Recorded data:
↓↓↓
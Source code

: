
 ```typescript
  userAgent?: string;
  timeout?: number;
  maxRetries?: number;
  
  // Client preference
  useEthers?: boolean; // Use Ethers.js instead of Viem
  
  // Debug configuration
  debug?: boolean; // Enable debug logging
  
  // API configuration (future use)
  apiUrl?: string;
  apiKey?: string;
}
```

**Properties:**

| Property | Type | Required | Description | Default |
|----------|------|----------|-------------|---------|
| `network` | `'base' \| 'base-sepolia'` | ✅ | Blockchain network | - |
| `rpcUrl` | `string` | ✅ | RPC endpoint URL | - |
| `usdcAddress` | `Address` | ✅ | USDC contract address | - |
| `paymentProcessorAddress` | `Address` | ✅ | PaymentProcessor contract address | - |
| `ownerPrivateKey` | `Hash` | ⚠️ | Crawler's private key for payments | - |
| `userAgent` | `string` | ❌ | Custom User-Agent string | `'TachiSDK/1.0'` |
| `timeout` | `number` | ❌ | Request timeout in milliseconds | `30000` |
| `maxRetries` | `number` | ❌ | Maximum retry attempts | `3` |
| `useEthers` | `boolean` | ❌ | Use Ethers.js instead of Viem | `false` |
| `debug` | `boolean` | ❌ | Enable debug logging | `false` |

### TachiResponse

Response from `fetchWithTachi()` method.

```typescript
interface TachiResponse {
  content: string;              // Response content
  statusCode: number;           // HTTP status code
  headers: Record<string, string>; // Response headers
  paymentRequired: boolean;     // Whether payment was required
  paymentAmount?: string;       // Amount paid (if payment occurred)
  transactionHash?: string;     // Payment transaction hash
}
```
↑↑↑
↓↓↓
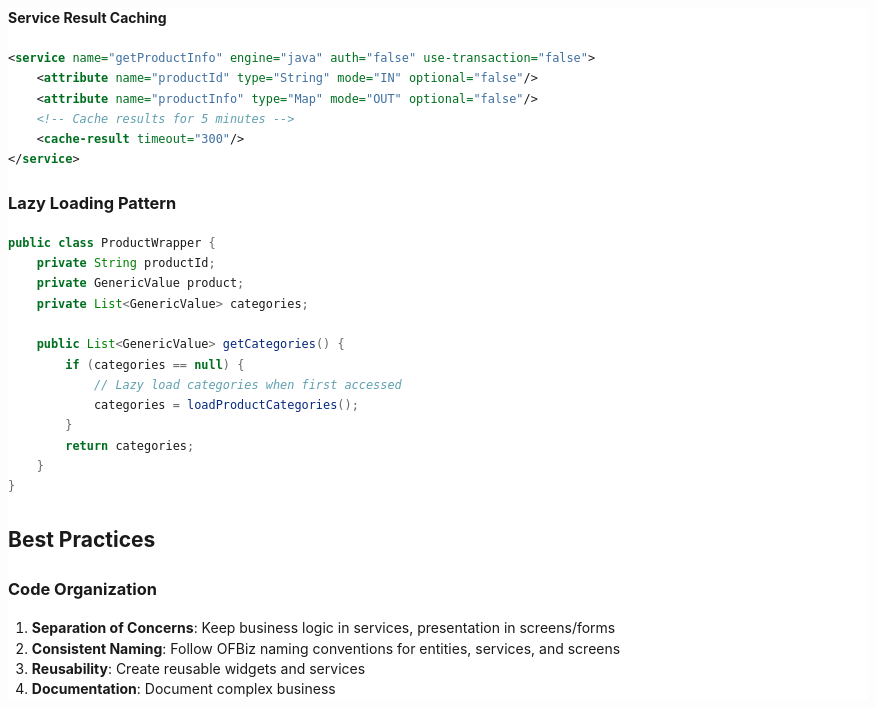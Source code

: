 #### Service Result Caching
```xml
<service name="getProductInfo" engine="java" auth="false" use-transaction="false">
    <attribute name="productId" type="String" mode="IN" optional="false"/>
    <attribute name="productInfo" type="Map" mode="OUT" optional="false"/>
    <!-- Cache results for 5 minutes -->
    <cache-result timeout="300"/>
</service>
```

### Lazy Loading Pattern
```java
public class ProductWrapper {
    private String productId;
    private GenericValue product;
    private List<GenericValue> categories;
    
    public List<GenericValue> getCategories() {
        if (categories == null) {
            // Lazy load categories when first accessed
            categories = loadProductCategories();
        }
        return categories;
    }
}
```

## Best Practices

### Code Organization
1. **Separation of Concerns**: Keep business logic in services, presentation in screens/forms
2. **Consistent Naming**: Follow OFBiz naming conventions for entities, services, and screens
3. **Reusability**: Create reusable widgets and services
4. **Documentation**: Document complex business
↑↑↑
▸ **Problem**
Take the stretch of lines above from the one containing "1. **Separation of" through the one containing "4. **Documentation**: Document" and repeat it exactly, adding no other line.

▸ **The completed task**
1. **Separation of Concerns**: Keep business logic in services, presentation in screens/forms
2. **Consistent Naming**: Follow OFBiz naming conventions for entities, services, and screens
3. **Reusability**: Create reusable widgets and services
4. **Documentation**: Document complex business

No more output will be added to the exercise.